Latest 737 MAX Issue Seen Delaying Future-Year Production Increases
Jul 8, 2019
Michael Bruno | Aviation Week & Space Technology
Boeing is not expected to raise its monthly production of 737 aircraft until next summer, commercial aerospace experts now say in the wake of the latest setback to the MAX program, and the chances of a further rate cut have grown significantly.
In late June, Aviation Week and other news outlets learned that
FAA test pilots had flagged a new issue in the MAX flight-control system that must be addressed as part of changes underway to get the aircraft back into service (
AW&ST July 1-14, p. 26). If necessary, a solution that requires changing computer chips could delay the MAX’s return to service (RTS) further as it likely would require new chip architecture as well as swapping out chips on nearly 500 MAXs in airline fleets or awaiting delivery.

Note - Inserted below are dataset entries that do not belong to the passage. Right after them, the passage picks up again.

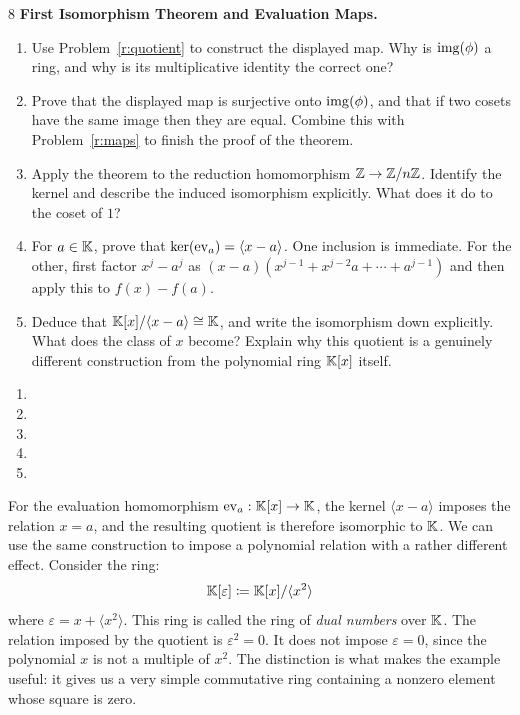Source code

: \documentclass[Notebook.tex]{subfiles}
\begin{document}
\hrulefill

\begin{problem}{8}\label{r:fit}
	\textbf{First Isomorphism Theorem and Evaluation Maps.}
	\begin{enumerate}[label=(\alph*),ref=\theenumi\alph*]
		\item Use Problem~\ref{r:quotient} to construct the displayed map. Why is $\img(\phi)$ a ring, and why is its multiplicative identity the correct one?
		\item Prove that the displayed map is surjective onto $\img(\phi)$, and that if two cosets have the same image then they are equal. Combine this with Problem~\ref{r:maps} to finish the proof of the theorem.
		\item Apply the theorem to the reduction homomorphism $\Z\to\Z/n\Z$. Identify the kernel and describe the induced isomorphism explicitly. What does it do to the coset of $1$?
		\item For $a\in\K$, prove that $\ker(\ev_a)=\langle x-a\rangle$. One inclusion is immediate. For the other, first factor $x^j-a^j$ as $(x-a)(x^{j-1}+x^{j-2}a+\cdots+a^{j-1})$ and then apply this to $f(x)-f(a)$.
		\item Deduce that $\K[x]/\langle x-a\rangle\cong\K$, and write the isomorphism down explicitly. What does the class of $x$ become? Explain why this quotient is a genuinely different construction from the polynomial ring $\K[x]$ itself.
	\end{enumerate}
\end{problem}

\begin{solution}
	\bbni
	\begin{enumerate}[label=(\alph*),ref=\theenumi\alph*]
		\item
		\item
		\item
		\item
		\item
	\end{enumerate}
\end{solution}

\newpage

For the evaluation homomorphism $\ev_a:\K[x]\to\K$, the kernel $\langle x-a\rangle$ imposes the relation $x=a$, and the resulting quotient is therefore isomorphic to $\K$. We can use the same construction to impose a polynomial relation with a rather different effect. Consider the ring:
\[
\K[\varepsilon]\coloneqq \K[x]/\langle x^2\rangle
\]
where $\varepsilon = x+\langle x^2\rangle$. This ring is called the ring of \emph{dual numbers} over $\K$. The relation imposed by the quotient is $\varepsilon^2=0$. It does not impose $\varepsilon=0$, since the polynomial $x$ is not a multiple of $x^2$. The distinction is what makes the example useful: it gives us a very simple commutative ring containing a nonzero element whose square is zero.
\end{document}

As a result, financial analysts and industry consultants are prolonging their RTS outlooks for the MAX as well as when OEM Boeing can resume deliveries. Many do not see MAX passenger service resuming until at least the last quarter of 2019 and potentially not until 2020. Previous estimates were based on a RTS by early fall and certainly in time for traditional Western year-end holiday travel.
“We are only three and half months into the MAX crisis, but it may have twice as long again to run,” say analysts at Agency Partners.
What is more, many experts now believe Boeing may not raise its own monthly production rate to 52 new aircraft until the summer of 2020, and it might put off Rate 57 until late 2020 or even 2021. Currently, Boeing is building
737s at a rate of 42 a month—two of which are P-8s for the U.S. Navy—down from 52 before the MAX crisis erupted. The OEM had planned to be building 57 per month by now.
“News that Boeing is having to do additional work on the maneuvering characteristics augmentation system (MCAS) software, while the FAA is looking increasingly likely to move with other regulators (versus independently), means that correcting the issues on the aircraft are going to take longer than hoped,” Vertical Research Partners told its investor clients July 2.
For Boeing, Bernstein analyst Doug Harned estimates an additional one-month delay in the MAX’s return—beyond the previous September-October expected timeframe—would shift roughly $1 billion in revenue from 2019-20 and cut total cash in those years by $100 million per month. “An extended delay could add costs, such as fixed-cost coverage, progress payment recovery, airline compensation and airplane storage,” he said June 28.
Boeing has not given much guidance for MAX costs to date beyond adding a perfunctory $1 billion to its program cost accounting. But experts see the figures only growing as the issue endures. “While I don’t think additional recertification delays beyond the fourth quarter are terribly likely, just getting through the rest of the year will be expensive in terms of inventory,” Teal Group’s Richard Aboulafia tells Aviation Week.
Canaccord Genuity analyst Ken Herbert stresses the latest additional delay will affect second-half 2019 financial results, which will not be known fully until early next year. There also could be greater pressure on 2020 results, depending on how fast Boeing can work down its inventory once the MAX has returned to service.